_Directions:_ Pull each line with the string "means" from the entries.

Records from a collection:

━━━━━━━━━━

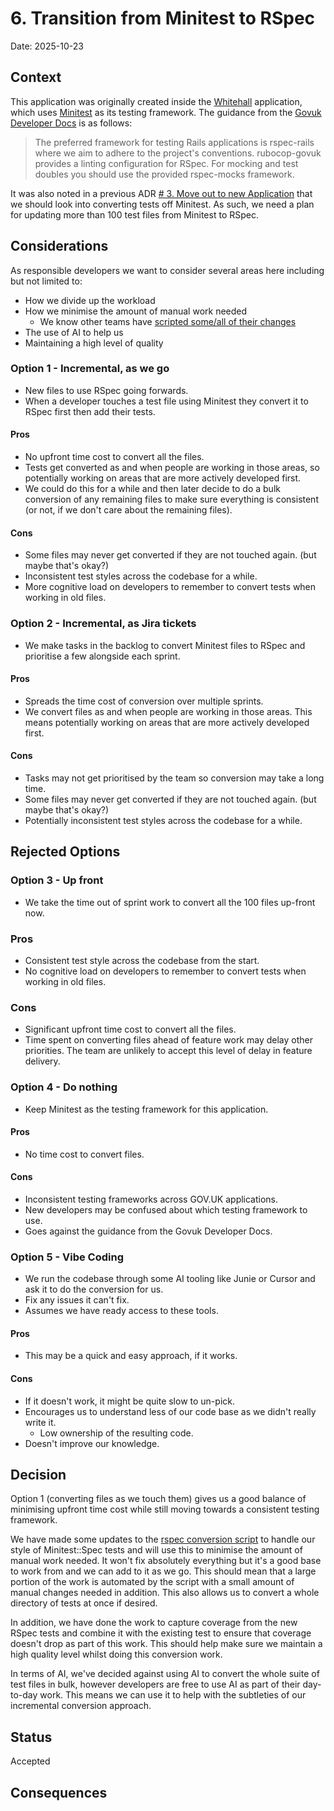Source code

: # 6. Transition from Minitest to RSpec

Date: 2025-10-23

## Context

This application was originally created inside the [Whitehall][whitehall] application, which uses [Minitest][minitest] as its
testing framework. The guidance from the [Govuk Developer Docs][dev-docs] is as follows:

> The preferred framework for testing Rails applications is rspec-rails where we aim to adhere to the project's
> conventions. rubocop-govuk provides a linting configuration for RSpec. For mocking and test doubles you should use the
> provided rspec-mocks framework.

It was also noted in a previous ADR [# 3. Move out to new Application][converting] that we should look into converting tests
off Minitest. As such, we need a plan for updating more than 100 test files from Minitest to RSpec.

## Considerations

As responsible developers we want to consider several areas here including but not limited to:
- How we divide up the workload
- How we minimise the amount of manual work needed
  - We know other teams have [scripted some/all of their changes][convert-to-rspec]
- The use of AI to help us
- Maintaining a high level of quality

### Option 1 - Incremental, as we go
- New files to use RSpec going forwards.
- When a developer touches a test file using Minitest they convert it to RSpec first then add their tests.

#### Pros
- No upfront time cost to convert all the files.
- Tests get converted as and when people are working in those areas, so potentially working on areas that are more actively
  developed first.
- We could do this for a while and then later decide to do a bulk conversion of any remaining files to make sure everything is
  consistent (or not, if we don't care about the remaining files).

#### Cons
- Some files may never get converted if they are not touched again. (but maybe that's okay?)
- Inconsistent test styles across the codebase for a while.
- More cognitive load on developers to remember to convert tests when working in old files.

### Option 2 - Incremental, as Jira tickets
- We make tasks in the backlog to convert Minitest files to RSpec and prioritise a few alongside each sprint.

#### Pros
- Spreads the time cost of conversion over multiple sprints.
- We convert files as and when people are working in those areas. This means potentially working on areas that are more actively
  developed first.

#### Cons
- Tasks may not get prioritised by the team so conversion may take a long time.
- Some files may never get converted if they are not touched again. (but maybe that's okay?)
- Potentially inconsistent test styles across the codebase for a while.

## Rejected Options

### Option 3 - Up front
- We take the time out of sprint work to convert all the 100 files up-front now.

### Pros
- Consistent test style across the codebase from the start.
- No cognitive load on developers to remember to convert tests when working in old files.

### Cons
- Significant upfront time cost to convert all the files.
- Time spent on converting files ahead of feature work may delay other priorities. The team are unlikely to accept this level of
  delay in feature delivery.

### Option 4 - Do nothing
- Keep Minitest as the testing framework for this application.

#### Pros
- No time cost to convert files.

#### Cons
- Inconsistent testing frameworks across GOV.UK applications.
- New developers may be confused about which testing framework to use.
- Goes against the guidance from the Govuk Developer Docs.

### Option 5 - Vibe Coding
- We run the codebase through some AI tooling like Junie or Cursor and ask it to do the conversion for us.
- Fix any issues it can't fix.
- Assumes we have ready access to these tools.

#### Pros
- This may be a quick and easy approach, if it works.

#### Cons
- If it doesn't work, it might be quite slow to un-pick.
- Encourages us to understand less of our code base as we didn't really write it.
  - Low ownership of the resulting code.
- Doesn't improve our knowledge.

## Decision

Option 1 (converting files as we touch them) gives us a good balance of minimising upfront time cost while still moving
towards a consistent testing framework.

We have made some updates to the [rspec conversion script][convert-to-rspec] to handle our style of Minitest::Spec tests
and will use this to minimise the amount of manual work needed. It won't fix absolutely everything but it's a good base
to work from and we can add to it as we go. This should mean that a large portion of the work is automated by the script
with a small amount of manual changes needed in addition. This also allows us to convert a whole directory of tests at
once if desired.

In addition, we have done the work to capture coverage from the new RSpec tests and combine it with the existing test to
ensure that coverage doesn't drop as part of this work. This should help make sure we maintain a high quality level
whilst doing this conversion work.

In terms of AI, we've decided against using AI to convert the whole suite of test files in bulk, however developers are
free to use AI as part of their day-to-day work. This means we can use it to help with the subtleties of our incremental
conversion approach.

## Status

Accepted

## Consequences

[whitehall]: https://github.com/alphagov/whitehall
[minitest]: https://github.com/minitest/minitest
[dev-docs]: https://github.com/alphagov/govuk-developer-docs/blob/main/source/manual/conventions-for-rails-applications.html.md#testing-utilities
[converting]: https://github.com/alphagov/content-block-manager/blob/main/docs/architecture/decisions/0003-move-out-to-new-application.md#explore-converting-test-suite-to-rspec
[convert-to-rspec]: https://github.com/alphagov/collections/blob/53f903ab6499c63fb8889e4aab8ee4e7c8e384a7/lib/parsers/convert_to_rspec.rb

━━━━━━━━━━

_Response area:_
- We convert files as and when people are working in those areas. This means potentially working on areas that are more actively
free to use AI as part of their day-to-day work. This means we can use it to help with the subtleties of our incremental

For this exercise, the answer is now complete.